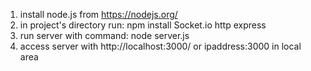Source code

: 1. install node.js from https://nodejs.org/
2. in project's directory run:
  npm install Socket.io http express
4. run server with command:
  node server.js
5. access server with http://localhost:3000/ or ipaddress:3000 in local area
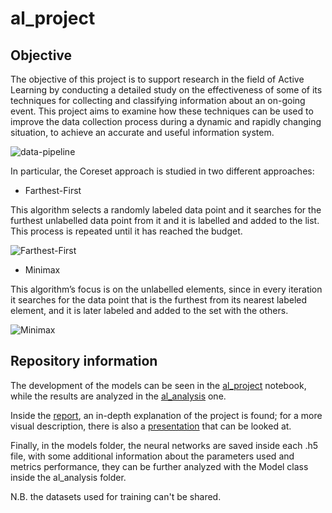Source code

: # al_project

## Objective

The objective of this project is to support research in the field of Active Learning by conducting a detailed study on the effectiveness of some of its techniques for collecting and classifying information about an on-going event. This project aims to examine how these techniques can be used to improve the data collection process during a dynamic and rapidly changing situation, to achieve an accurate and useful information system.


![data-pipeline](https://imgur.com/cCeLhxJ.png)


In particular, the Coreset approach is studied in two different approaches:

* Farthest-First

This algorithm selects a randomly labeled data point and it searches for the furthest unlabelled data point from it and it is labelled and added to the list. This process is repeated until it has reached the budget.


![Farthest-First](https://media.giphy.com/media/v1.Y2lkPTc5MGI3NjExN2liNjU5ZDRmNWhpbnN2aHdwdGJkMXFuMzJmZnlrY3NzYjlzMDlwYiZlcD12MV9pbnRlcm5hbF9naWZfYnlfaWQmY3Q9Zw/GdMt9KYd8TfEgsZTut/giphy.gif)

* Minimax

This algorithm’s focus is on the unlabelled elements, since in every iteration it searches for the data point that is the furthest from its nearest labeled element, and it is later labeled and added to the set with the others.

![Minimax](https://media.giphy.com/media/v1.Y2lkPTc5MGI3NjExZmFlNXY2d3F4NGNmbDU4dWluZm5kZzB4ZWsxeHU2ZmJ0emc3eTNubyZlcD12MV9pbnRlcm5hbF9naWZfYnlfaWQmY3Q9Zw/FyerejItnyFOhEga8b/giphy.gif)

## Repository information

The development of the models can be seen in the [al_project](https://github.com/Crippius/al_project/blob/main/al_project.ipynb) notebook, while the results are analyzed in the [al_analysis](https://github.com/Crippius/al_project/blob/main/al_analysis.ipynb) one.

Inside the [report](https://github.com/Crippius/al_project/blob/main/report.pdf), an in-depth explanation of the project is found; for a more visual description, there is also a [presentation](https://github.com/Crippius/al_project/blob/main/presentation.pptx) that can be looked at.

Finally, in the models folder, the neural networks are saved inside each .h5 file, with some additional information about the parameters used and metrics performance, they can be further analyzed with the Model class inside the al_analysis folder.

N.B. the datasets used for training can't be shared.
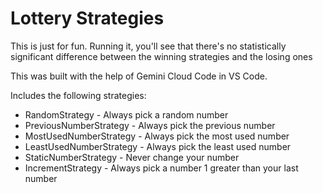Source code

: # Lottery Strategies

This is just for fun. Running it, you'll see that there's no statistically significant difference between the winning strategies and the losing ones

This was built with the help of Gemini Cloud Code in VS Code.

Includes the following strategies:

- RandomStrategy - Always pick a random number
- PreviousNumberStrategy - Always pick the previous number
- MostUsedNumberStrategy - Always pick the most used number
- LeastUsedNumberStrategy - Always pick the least used number
- StaticNumberStrategy - Never change your number
- IncrementStrategy - Always pick a number 1 greater than your last number

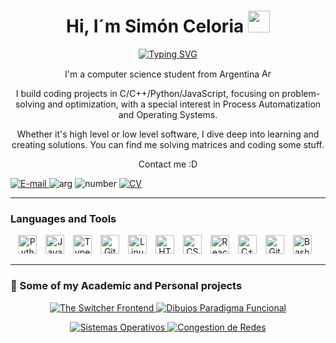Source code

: <div align="center">
  <h1>Hi, I´m Simón Celoria <img src="https://media.giphy.com/media/hvRJCLFzcasrR4ia7z/giphy.gif" width="35"></h1>
</div>

<div align="center">
  <a href="https://git.io/typing-svg">
    <img src="https://readme-typing-svg.demolab.com?font=Fira+Code&duration=3000&pause=1000&color=F7F7F7&center=true&vCenter=true&width=435&lines=Computer+Science+Student;Passionate+about+Math+and+Dev;Always+learning+%26+struggling+%F0%9F%98%85" alt="Typing SVG" />
  </a>
</div>

<p align="center">
  I'm a computer science student from Argentina <img src="https://images.emojiterra.com/google/noto-emoji/unicode-16.0/color/svg/1f1e6-1f1f7.svg" width="15" height="15" alt="Argentina Flag" />
</p>

<p align="center">
  I build coding projects in C/C++/Python/JavaScript, focusing on problem-solving and optimization, with a special interest in Process Automatization and Operating Systems.
</p>

<p align="center">
  Whether it's high level or low level software, I dive deep into learning and creating solutions. You can find me solving matrices and coding some stuff.
</p>

<p align="center">
  Contact me :D
</p>

<p align="left">
  <a href="mailto:celoriasimon@gmail.com">
    <img alt="E-mail" title="Enviar un mail" src="https://custom-icon-badges.demolab.com/badge/-celoriasimon@gmail.com-teal?style=for-the-badge&logo=mention&logoColor=white"/>
  </a>
  <a>
    <img alt="arg" title="Location" src="https://custom-icon-badges.demolab.com/badge/Cordoba-AR-blue?style=for-the-badge&logo=location&logoColor=blue"/>
  </a>
  <a>
    <img alt="number" title="call me" src="https://custom-icon-badges.demolab.com/badge/-549--3548--542599-blue?style=for-the-badge&logo=phone&logoColor=white"/>
  </a>
  <a href="https://drive.google.com/file/d/1yZRlZ7uHt1SLEhKD3N412iiOqclYGJuM/view?usp=sharing">
    <img alt="CV" title="Download My CV" src="https://custom-icon-badges.demolab.com/badge/-download My CV-F25278?style=for-the-badge&logo=download&logoColor=white"/>
  </a>
</p>

---

### Languages and Tools

<p align="center">
  <img alt="Python" width="30px" style="padding-right:10px;" src="https://cdn.jsdelivr.net/gh/devicons/devicon/icons/python/python-plain.svg" />
  <img alt="JavaScript" width="30px" style="padding-right:10px;" src="https://cdn.jsdelivr.net/gh/devicons/devicon/icons/javascript/javascript-plain.svg" />
  <img alt="TypeScript" width="30px" style="padding-right:10px;" src="https://cdn.jsdelivr.net/gh/devicons/devicon/icons/typescript/typescript-plain.svg" />
  <img alt="Git" width="30px" style="padding-right:10px;" src="https://cdn.jsdelivr.net/gh/devicons/devicon/icons/git/git-original.svg" />
  <img alt="Linux" width="30px" style="padding-right:10px;" src="https://cdn.jsdelivr.net/gh/devicons/devicon/icons/linux/linux-original.svg" />
  <img alt="HTML" width="30px" style="padding-right:10px;" src="https://cdn.jsdelivr.net/gh/devicons/devicon/icons/html5/html5-plain.svg" />
  <img alt="CSS" width="30px" style="padding-right:10px;" src="https://cdn.jsdelivr.net/gh/devicons/devicon/icons/css3/css3-plain.svg" />
  <img alt="React" width="30px" style="padding-right:10px;" src="https://cdn.jsdelivr.net/gh/devicons/devicon/icons/react/react-original.svg" />
  <img alt="C++" width="30px" style="padding-right:10px;" src="https://cdn.jsdelivr.net/gh/devicons/devicon/icons/cplusplus/cplusplus-line.svg" />
  <img alt="GitHub" width="30px" style="padding-right:10px;" src="https://cdn.jsdelivr.net/gh/devicons/devicon/icons/github/github-original.svg" />
  <img alt="Bash" width="30px" style="padding-right:10px;" src="https://cdn.jsdelivr.net/gh/devicons/devicon/icons/bash/bash-original.svg" />
</p>

---

### 📘 Some of my Academic and Personal projects

<p align="center">
  <a href="https://github.com/SimonCeloria/The-switcher-frontend">
    <img src="https://github-readme-stats.vercel.app/api/pin?username=SimonCeloria&repo=The-switcher-frontend&theme=dark&show_owner=true" alt="The Switcher Frontend"/>
  </a>
  <a href="https://github.com/SimonCeloria/Dibujos-Paradigma-Funcional">
    <img src="https://github-readme-stats.vercel.app/api/pin?username=SimonCeloria&repo=Dibujos-Paradigma-Funcional&theme=dark&show_owner=true" alt="Dibujos Paradigma Funcional"/>
  </a>
</p>

<p align="center">
  <a href="https://github.com/SimonCeloria/Sistemas-Operativos">
    <img src="https://github-readme-stats.vercel.app/api/pin?username=SimonCeloria&repo=Sistemas-Operativos&theme=dark&show_owner=true" alt="Sistemas Operativos"/>
  </a>
  <a href="https://github.com/SimonCeloria/Congestion-de-Redes">
    <img src="https://github-readme-stats.vercel.app/api/pin?username=SimonCeloria&repo=Congestion-de-Redes&theme=dark&show_owner=true" alt="Congestion de Redes"/>
  </a>
</p>
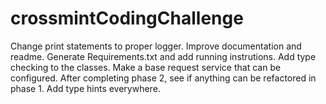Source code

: # crossmintCodingChallenge

Change print statements to proper logger.
Improve documentation and readme.
Generate Requirements.txt and add running instrutions.
Add type checking to the classes.
Make a base request service that can be configured.
After completing phase 2, see if anything can be refactored in phase 1.
Add type hints everywhere.
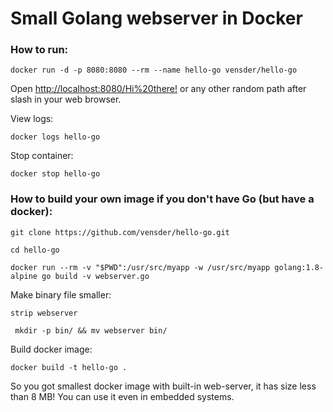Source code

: # Small Golang webserver in Docker

### How to run:

``docker run -d -p 8080:8080 --rm --name hello-go vensder/hello-go``

Open [http://localhost:8080/Hi%20there!](http://localhost:8080/Hi%20there!) or any other random path after slash in your web browser.

View logs:

``docker logs hello-go``

Stop container:

``docker stop hello-go``

### How to build your own image if you don't have Go (but have a docker):

``git clone https://github.com/vensder/hello-go.git``

``cd hello-go``

``docker run --rm -v "$PWD":/usr/src/myapp -w /usr/src/myapp golang:1.8-alpine go build -v webserver.go``

Make binary file smaller:

``strip webserver``

`` mkdir -p bin/ && mv webserver bin/``

Build docker image:

``docker build -t hello-go .``

So you got smallest docker image with built-in web-server, it has size less than 8 MB!
You can use it even in embedded systems.

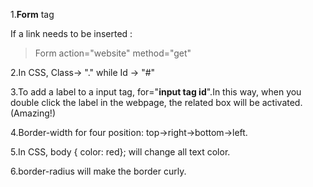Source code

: 1.**Form** tag

If a link needs to be inserted : 
> Form action="website" method="get"

2.In CSS, Class-> "." while Id -> "#"

3.To add a label to a input tag,  for="**input tag id**".In this way, when you double click the label in the webpage, the related box will be activated. (Amazing!)

4.Border-width for four position: top->right->bottom->left.

5.In CSS, 
  body { color: red}; will change all text color.
  
6.border-radius will make the border curly.
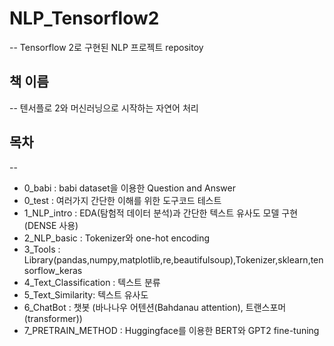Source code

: # NLP_Tensorflow2
--
Tensorflow 2로 구현된 NLP 프로젝트 repositoy


## 책 이름
--
텐서플로 2와 머신러닝으로 시작하는 자연어 처리


## 목차
--
- 0_babi : babi dataset을 이용한 Question and Answer
- 0_test : 여러가지 간단한 이해를 위한 도구코드 테스트
- 1_NLP_intro : EDA(탐험적 데이터 분석)과 간단한 텍스트 유사도 모델 구현(DENSE 사용)
- 2_NLP_basic : Tokenizer와 one-hot encoding 
- 3_Tools : Library(pandas,numpy,matplotlib,re,beautifulsoup),Tokenizer,sklearn,tensorflow_keras
- 4_Text_Classification : 텍스트 분류
- 5_Text_Similarity: 텍스트 유사도
- 6_ChatBot : 챗봇 (바나나우 어텐션(Bahdanau attention), 트랜스포머(transformer))
- 7_PRETRAIN_METHOD : Huggingface를 이용한 BERT와 GPT2 fine-tuning
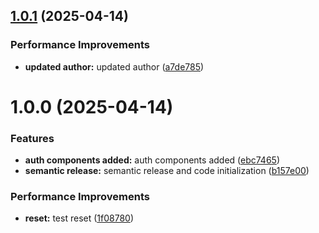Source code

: ## [1.0.1](https://github.com/leocodeio-spectral/spectral-ui/compare/v1.0.0...v1.0.1) (2025-04-14)


### Performance Improvements

* **updated author:** updated author ([a7de785](https://github.com/leocodeio-spectral/spectral-ui/commit/a7de7856df0c2ad40c5f83d4e822fc3ff15f15e3))

# 1.0.0 (2025-04-14)


### Features

* **auth components added:** auth components added ([ebc7465](https://github.com/leocodeio-spectral/spectral-ui/commit/ebc74652e40ca801b40e5e02220a91996f17d04c))
* **semantic release:** semantic release and code initialization ([b157e00](https://github.com/leocodeio-spectral/spectral-ui/commit/b157e00b5c22103d0dfa6abf55b74be74e964b09))


### Performance Improvements

* **reset:** test reset ([1f08780](https://github.com/leocodeio-spectral/spectral-ui/commit/1f0878006362284e91d83a075575b6b69af0235f))
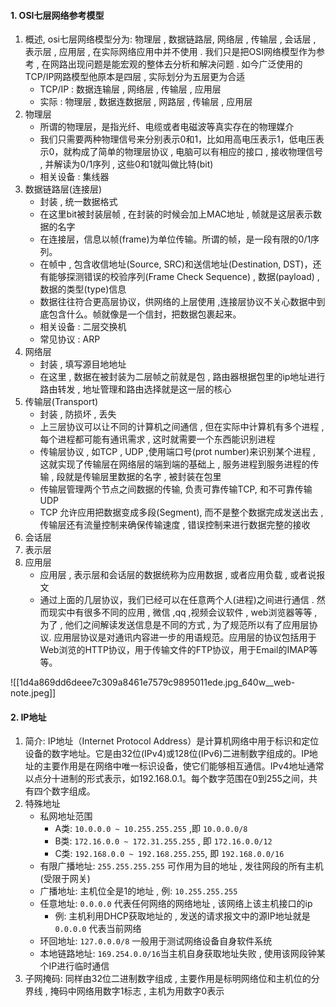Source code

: #### 1. OSI七层网络参考模型
1. 概述, osi七层网络模型分为: 物理层 , 数据链路层, 网络层 , 传输层 , 会话层 , 表示层 , 应用层 , 在实际网络应用中并不使用 . 我们只是把OSI网络模型作为参考 , 在网路出现问题是能宏观的整体去分析和解决问题 . 如今广泛使用的TCP/IP网路模型他原本是四层 , 实际划分为五层更为合适 
	- TCP/IP : 数据连输层 , 网络层 , 传输层 , 应用层
	- 实际  : 物理层 , 数据连数据层 , 网路层 , 传输层 , 应用层
2. 物理层
	- 所谓的物理层，是指光纤、电缆或者电磁波等真实存在的物理媒介
	- 我们只需要两种物理信号来分别表示0和1，比如用高电压表示1，低电压表示0，就构成了简单的物理层协议 , 电脑可以有相应的接口 , 接收物理信号 , 并解读为0/1序列 , 这些0和1就叫做比特(bit)
	- 相关设备 : 集线器
3. 数据链路层(连接层) 
	- 封装 , 统一数据格式
	- 在这里bit被封装层帧 , 在封装的时候会加上MAC地址 ,  帧就是这层表示数据的名字
	- 在连接层，信息以帧(frame)为单位传输。所谓的帧，是一段有限的0/1序列。
	- 在帧中 , 包含收信地址(Source, SRC)和送信地址(Destination, DST)，还有能够探测错误的校验序列(Frame Check Sequence) , 数据(payload) , 数据的类型(type)信息
	- 数据往往符合更高层协议，供网络的上层使用 ,连接层协议不关心数据中到底包含什么。帧就像是一个信封，把数据包裹起来。
	- 相关设备 : 二层交换机
	- 常见协议 : ARP
5. 网络层  
	- 封装 , 填写源目地地址
	- 在这里 , 数据在被封装为二层帧之前就是包 , 路由器根据包里的ip地址进行路由转发 , 地址管理和路由选择就是这一层的核心    
6. 传输层(Transport)
	- 封装 , 防损坏 , 丢失
	- 上三层协议可以让不同的计算机之间通信 , 但在实际中计算机有多个进程 , 每个进程都可能有通讯需求 , 这时就需要一个东西能识别进程
	- 传输层协议 , 如TCP , UDP ,使用端口号(prot number)来识别某个进程 , 这就实现了传输层在网络层的端到端的基础上 , 服务进程到服务进程的传输 , 段就是传输层里数据的名字 , 被封装在包里
	- 传输层管理两个节点之间数据的传输, 负责可靠传输TCP, 和不可靠传输 UDP
	- TCP 允许应用把数据变成多段(Segment), 而不是整个数据完成发送出去 , 传输层还有流量控制来确保传输速度 , 错误控制来进行数据完整的接收
7. 会话层
8. 表示层
9. 应用层
	- 应用层 , 表示层和会话层的数据统称为应用数据 , 或者应用负载 , 或者说报文
	- 通过上面的几层协议，我们已经可以在任意两个人(进程)之间进行通信 . 然而现实中有很多不同的应用 , 微信 ,qq ,视频会议软件 , web浏览器等等 , 为了 , 他们之间解读发送信息是不同的方式 , 为了规范所以有了应用层协议. 应用层协议是对通讯内容进一步的用语规范。应用层的协议包括用于Web浏览的HTTP协议，用于传输文件的FTP协议，用于Email的IMAP等等。

![[1d4a869dd6deee7c309a8461e7579c9895011ede.jpg_640w__web-note.jpeg]]


#### 2. IP地址
1. 简介: IP地址（Internet Protocol Address）是计算机网络中用于标识和定位设备的数字地址。它是由32位(IPv4)或128位(IPv6)二进制数字组成的。IP地址的主要作用是在网络中唯一标识设备，使它们能够相互通信。IPv4地址通常以点分十进制的形式表示，如192.168.0.1。每个数字范围在0到255之间，共有四个数字组成。
2. 特殊地址
	- 私网地址范围
		- A类: `10.0.0.0 ~ 10.255.255.255` ,即 `10.0.0.0/8`
		- B类: `172.16.0.0 ~ 172.31.255.255` , 即 `172.16.0.0/12`
		- C类: `192.168.0.0 ~ 192.168.255.255`, 即 `192.168.0.0/16`
	- 有限广播地址: `255.255.255.255` 可作用为目的地址 , 发往网段的所有主机(受限于网关)
	- 广播地址: 主机位全是1的地址 , 例: `10.255.255.255`
	- 任意地址:  `0.0.0.0` 代表任何网络的网络地址 , 该网络上该主机接口的ip
		- 例: 主机利用DHCP获取地址的 , 发送的请求报文中的源IP地址就是`0.0.0.0` 代表当前网络
	- 环回地址: `127.0.0.0/8` 一般用于测试网络设备自身软件系统
	- 本地链路地址: `169.254.0.0/16`当主机自身获取地址失败 , 使用该网段钟某个IP进行临时通信
3. 子网掩码: 同样由32位二进制数字组成 , 主要作用是标明网络位和主机位的分界线 , 掩码中网络用数字1标志 , 主机为用数字0表示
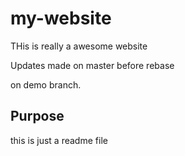 # my-website

THis is really a awesome website

Updates made on master before rebase

on demo branch.


## Purpose
this is just a readme file
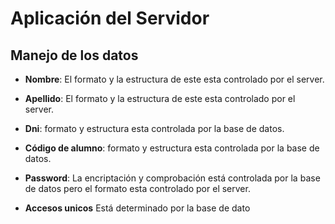 # Aplicación del Servidor

## Manejo de los datos
* **Nombre**: El formato y la estructura de este esta controlado por el server.  
* **Apellido**: El formato y la estructura de este esta controlado por el server.  
* **Dni**: formato y estructura  esta controlada por la base de datos.  
* **Código de alumno**: formato y estructura  esta controlada por la base de datos.  
* **Password**: La encriptación y comprobación está controlada por la base de datos
pero el formato esta controlado por el server.  

* **Accesos unicos** Está determinado por la base de dato
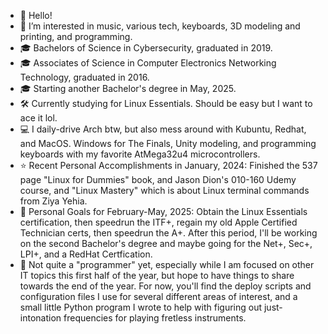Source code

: - 👋 Hello!
- 👀 I’m interested in music, various tech, keyboards, 3D modeling and printing, and programming.
- 🎓 Bachelors of Science in Cybersecurity, graduated in 2019.
- 🎓 Associates of Science in Computer Electronics Networking Technology, graduated in 2016.
- 🎓 Starting another Bachelor's degree in May, 2025.
- 🛠️ Currently studying for Linux Essentials. Should be easy but I want to ace it lol.
- 💻 I daily-drive Arch btw, but also mess around with Kubuntu, Redhat, and MacOS. Windows for The Finals, Unity modeling, and programming keyboards with my favorite AtMega32u4 microcontrollers.
- ⭐ Recent Personal Accomplishments in January, 2024: Finished the 537 page "Linux for Dummies" book, and Jason Dion's 010-160 Udemy course, and "Linux Mastery" which is about Linux terminal commands from Ziya Yehia.
- 🌱 Personal Goals for February-May, 2025: Obtain the Linux Essentials certification, then speedrun the ITF+, regain my old Apple Certified Technician certs, then speedrun the A+. After this period, I'll be working on the second Bachelor's degree and maybe going for the Net+, Sec+, LPI+, and a RedHat Certfication.
- 🌱 Not quite a "programmer" yet, especially while I am focused on other IT topics this first half of the year, but hope to have things to share towards the end of the year. For now, you'll find the deploy scripts and configuration files I use for several different areas of interest, and a small little Python program I wrote to help with figuring out just-intonation frequencies for playing fretless instruments.
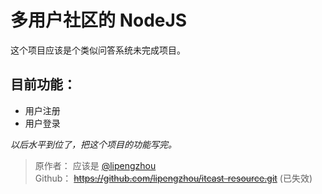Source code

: # 多用户社区的 NodeJS

这个项目应该是个类似问答系统未完成项目。

## 目前功能：

- 用户注册
- 用户登录

_以后水平到位了，把这个项目的功能写完。_

> 原作者： 应该是 [@lipengzhou](https://github.com/lipengzhou)  
> Github： ~~https://github.com/lipengzhou/itcast-resource.git~~ (已失效)
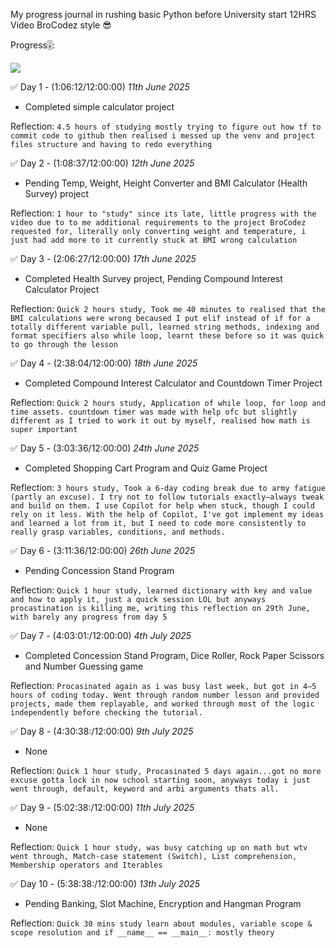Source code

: My progress journal in rushing basic Python before University start 12HRS Video BroCodez style 😎

Progress🎚️: 

![](https://geps.dev/progress/48)

✅ Day 1 - (1:06:12/12:00:00) *11th June 2025*
 - Completed simple calculator project

Reflection:  `4.5 hours of studying mostly trying to figure out how tf to commit code to github then realised i messed up the venv and project files structure and having to redo everything`

✅ Day 2 - (1:08:37/12:00:00) *12th June 2025*
 - Pending Temp, Weight, Height Converter and BMI Calculator (Health Survey) project

Reflection:  `1 hour to "study" since its late, little progress with the video due to to me additional requirements to the project BroCodez requested for, literally only converting weight and temperature, i just had add more to it currently stuck at BMI wrong calculation`

✅ Day 3 - (2:06:27/12:00:00) *17th June 2025*
 - Completed Health Survey project, Pending Compound Interest Calculator Project

Reflection:  `Quick 2 hours study, Took me 40 minutes to realised that the BMI calculations were wrong becaused I put elif instead of if for a totally different variable pull, learned string methods, indexing and format specifiers also while loop, learnt these before so it was quick to go through the lesson`

✅ Day 4 - (2:38:04/12:00:00) *18th June 2025*
 - Completed Compound Interest Calculator and Countdown Timer Project

Reflection:  `Quick 2 hours study, Application of while loop, for loop and time assets. countdown timer was made with help ofc but slightly different as I tried to work it out by myself, realised how math is super important`

✅ Day 5 - (3:03:36/12:00:00) *24th June 2025*
 - Completed Shopping Cart Program and Quiz Game Project

Reflection:  `3 hours study, Took a 6-day coding break due to army fatigue (partly an excuse). I try not to follow tutorials exactly—always tweak and build on them. I use Copilot for help when stuck, though I could rely on it less. With the help of Copilot, I've got implement my ideas and learned a lot from it, but I need to code more consistently to really grasp variables, conditions, and methods.`

✅ Day 6 - (3:11:36/12:00:00) *26th June 2025*
 - Pending Concession Stand Program

Reflection:  `Quick 1 hour study, learned dictionary with key and value and how to apply it, just a quick session LOL but anyways procastination is killing me, writing this reflection on 29th June, with barely any progress from day 5`

✅ Day 7 - (4:03:01:/12:00:00) *4th July 2025*
 - Completed Concession Stand Program, Dice Roller, Rock Paper Scissors and Number Guessing game

Reflection:  `Procasinated again as i was busy last week, but got in 4–5 hours of coding today. Went through random number lesson and provided projects, made them replayable, and worked through most of the logic independently before checking the tutorial.`

✅ Day 8 - (4:30:38:/12:00:00) *9th July 2025*
 - None

Reflection:  `Quick 1 hour study, Procasinated 5 days again...got no more excuse gotta lock in now school starting soon, anyways today i just went through, default, keyword and arbi arguments thats all.`

✅ Day 9 - (5:02:38:/12:00:00) *11th July 2025*
 - None

Reflection:  `Quick 1 hour study, was busy catching up on math but wtv went through, Match-case statement (Switch), List comprehension, Membership operators and Iterables`

✅ Day 10 - (5:38:38:/12:00:00) *13th July 2025*
 - Pending Banking, Slot Machine, Encryption and Hangman Program

Reflection:  `Quick 30 mins study learn about modules, variable scope & scope resolution and if __name__ == __main__: mostly theory`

> [What to produce]:
Restate the lines of the records exactly, starting at the first and stopping after the line with "## Objective". Leave out any picture.

> [The completed task]:
Source code

: 1. install node.js from https://nodejs.org/
2. in project's directory run:
  npm install Socket.io http express
4. run server with command:
  node server.js
5. access server with http://localhost:3000/ or ipaddress:3000 in local area
Source code

: # al_project

## Objective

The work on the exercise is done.